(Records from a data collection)
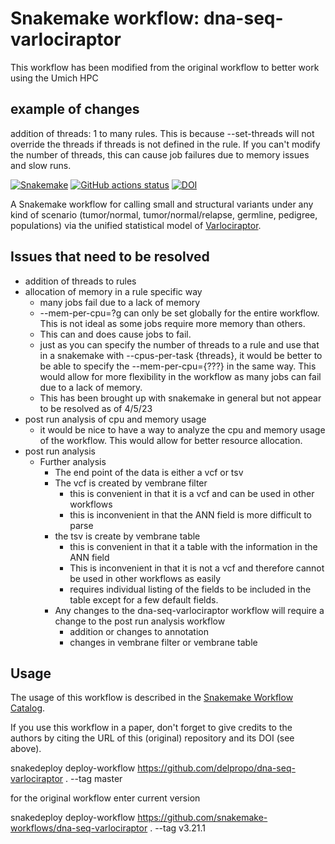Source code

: # Snakemake workflow: dna-seq-varlociraptor

This workflow has been modified from the original workflow to better work using the Umich HPC

## example of changes
addition of threads: 1 to many rules.  This is because --set-threads will not override the threads if threads is not defined in the rule.
If you can't modify the number of threads, this can cause job failures due to memory issues and slow runs.



[![Snakemake](https://img.shields.io/badge/snakemake-≥6.3.0-brightgreen.svg)](https://snakemake.github.io)
[![GitHub actions status](https://github.com/snakemake-workflows/dna-seq-varlociraptor/workflows/Tests/badge.svg?branch=master)](https://github.com/snakemake-workflows/dna-seq-varlociraptor/actions?query=branch%3Amaster+workflow%3ATests)
[![DOI](https://zenodo.org/badge/DOI/10.5281/zenodo.4675661.svg)](https://doi.org/10.5281/zenodo.4675661)


A Snakemake workflow for calling small and structural variants under any kind of scenario (tumor/normal, tumor/normal/relapse, germline, pedigree, populations) via the unified statistical model of [Varlociraptor](https://varlociraptor.github.io).



## Issues that need to be resolved
- addition of threads to rules
- allocation of memory in a rule specific way
  - many jobs fail due to a lack of memory
  - --mem-per-cpu=?g can only be set globally for the entire workflow.  This is not ideal as some jobs require more memory than others.
  - This can and does cause jobs to fail.
  - just as you can specify the number of threads to a rule and use that in a snakemake with --cpus-per-task {threads}, it would be better to be able to specify the --mem-per-cpu={???} in the same way.  This would allow for more flexibility in the workflow as many jobs can fail due to a lack of memory.
  - This has been brought up with snakemake in general but not appear to be resolved as of 4/5/23
- post run analysis of cpu and memory usage
    - it would be nice to have a way to analyze the cpu and memory usage of the workflow.  This would allow for better resource allocation.
- post run analysis
  - Further analysis
    - The end point of the data is either a vcf or tsv
    - The vcf is created by vembrane filter
      - this is convenient in that it is a vcf and can be used in other workflows
      - this is inconvenient in that the ANN field is more difficult to parse
    - the tsv is create by vembrane table
      - this is convenient in that it a table with the information in the ANN field
      - This is inconvenient in that it is not a vcf and therefore cannot be used in other workflows as easily
      - requires individual listing of the fields to be included in the table except for a few default fields.
    - Any changes to the dna-seq-varlociraptor workflow will require a change to the post run analysis workflow
      - addition or changes to annotation
      - changes in vembrane filter or vembrane table



## Usage

The usage of this workflow is described in the [Snakemake Workflow Catalog](https://snakemake.github.io/snakemake-workflow-catalog/?usage=snakemake-workflows%2Fdna-seq-varlociraptor).

If you use this workflow in a paper, don't forget to give credits to the authors by citing the URL of this (original) repository and its DOI (see above).

snakedeploy deploy-workflow https://github.com/delpropo/dna-seq-varlociraptor . --tag master

for the original workflow enter current version

snakedeploy deploy-workflow https://github.com/snakemake-workflows/dna-seq-varlociraptor . --tag v3.21.1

▸ **Instructions for the task**
Pull every line containing "that" from the entries above and copy it.

▸ **Result for this exercise**
## Issues that need to be resolved
  - just as you can specify the number of threads to a rule and use that in a snakemake with --cpus-per-task {threads}, it would be better to be able to specify the --mem-per-cpu={???} in the same way.  This would allow for more flexibility in the workflow as many jobs can fail due to a lack of memory.
      - this is convenient in that it is a vcf and can be used in other workflows
      - this is inconvenient in that the ANN field is more difficult to parse
      - this is convenient in that it a table with the information in the ANN field
      - This is inconvenient in that it is not a vcf and therefore cannot be used in other workflows as easily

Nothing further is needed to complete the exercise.